> **WORK INSTRUCTIONS**
Your answer must contain only the lines from the one containing "1. package.json" through the end of the entries below, reproduced character for character.

⟨

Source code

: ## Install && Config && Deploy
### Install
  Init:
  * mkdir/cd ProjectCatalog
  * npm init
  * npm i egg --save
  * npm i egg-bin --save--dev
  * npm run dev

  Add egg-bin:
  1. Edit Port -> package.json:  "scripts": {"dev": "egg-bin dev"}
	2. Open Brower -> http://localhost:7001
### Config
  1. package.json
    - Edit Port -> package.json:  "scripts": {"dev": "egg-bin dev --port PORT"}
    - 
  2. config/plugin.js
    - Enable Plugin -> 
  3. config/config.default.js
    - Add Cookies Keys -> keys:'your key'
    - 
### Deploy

⟩

> **RESULT OF THE EXERCISE**
  1. package.json
    - Edit Port -> package.json:  "scripts": {"dev": "egg-bin dev --port PORT"}
    - 
  2. config/plugin.js
    - Enable Plugin -> 
  3. config/config.default.js
    - Add Cookies Keys -> keys:'your key'
    - 
### Deploy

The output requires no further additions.